→ Task goal
Search the data for "выбрать". Each line containing it is to be copied.

→ Records to process
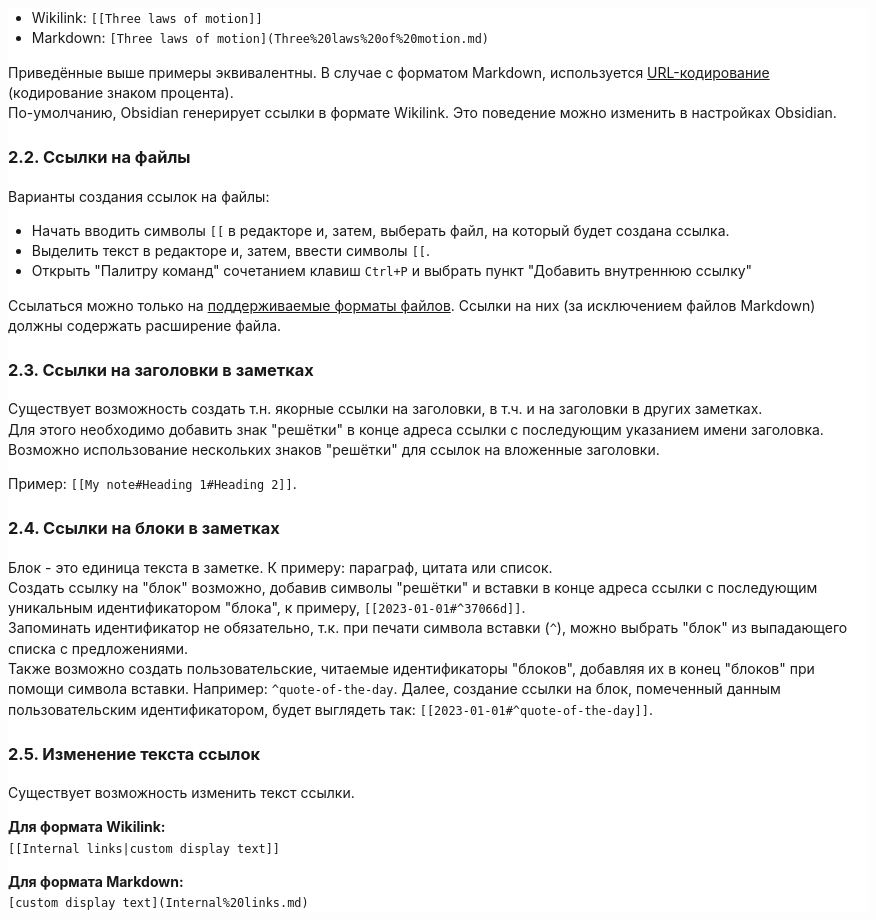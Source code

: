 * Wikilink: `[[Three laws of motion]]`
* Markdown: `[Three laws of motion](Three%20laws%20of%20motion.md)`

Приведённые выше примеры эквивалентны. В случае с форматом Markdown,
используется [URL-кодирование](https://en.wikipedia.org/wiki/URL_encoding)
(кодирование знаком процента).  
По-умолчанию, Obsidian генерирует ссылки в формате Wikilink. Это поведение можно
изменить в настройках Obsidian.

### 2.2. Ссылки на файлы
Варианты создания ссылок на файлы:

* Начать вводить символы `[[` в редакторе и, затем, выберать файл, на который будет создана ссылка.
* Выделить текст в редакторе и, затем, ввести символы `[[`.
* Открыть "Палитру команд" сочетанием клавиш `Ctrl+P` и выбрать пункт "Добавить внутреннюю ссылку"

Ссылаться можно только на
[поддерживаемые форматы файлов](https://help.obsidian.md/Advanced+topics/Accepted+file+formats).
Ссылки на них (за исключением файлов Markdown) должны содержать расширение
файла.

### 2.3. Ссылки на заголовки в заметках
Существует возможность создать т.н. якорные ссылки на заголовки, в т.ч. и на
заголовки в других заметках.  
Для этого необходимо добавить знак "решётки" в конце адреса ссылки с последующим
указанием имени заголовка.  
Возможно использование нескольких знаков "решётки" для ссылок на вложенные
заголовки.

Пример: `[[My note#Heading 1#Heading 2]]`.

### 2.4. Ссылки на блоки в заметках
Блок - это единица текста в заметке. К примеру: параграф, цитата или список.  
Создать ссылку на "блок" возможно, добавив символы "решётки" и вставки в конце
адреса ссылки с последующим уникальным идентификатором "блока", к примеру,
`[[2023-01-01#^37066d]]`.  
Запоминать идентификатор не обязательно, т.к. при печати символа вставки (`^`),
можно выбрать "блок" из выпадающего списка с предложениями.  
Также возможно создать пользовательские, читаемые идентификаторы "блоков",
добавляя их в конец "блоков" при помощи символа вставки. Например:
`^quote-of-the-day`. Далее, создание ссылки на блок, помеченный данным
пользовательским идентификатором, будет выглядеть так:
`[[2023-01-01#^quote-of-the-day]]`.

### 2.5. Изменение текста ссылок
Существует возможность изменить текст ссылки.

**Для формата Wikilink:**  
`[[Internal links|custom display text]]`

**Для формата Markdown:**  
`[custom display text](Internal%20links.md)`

→ Solution
* Открыть "Палитру команд" сочетанием клавиш `Ctrl+P` и выбрать пункт "Добавить внутреннюю ссылку"
можно выбрать "блок" из выпадающего списка с предложениями.  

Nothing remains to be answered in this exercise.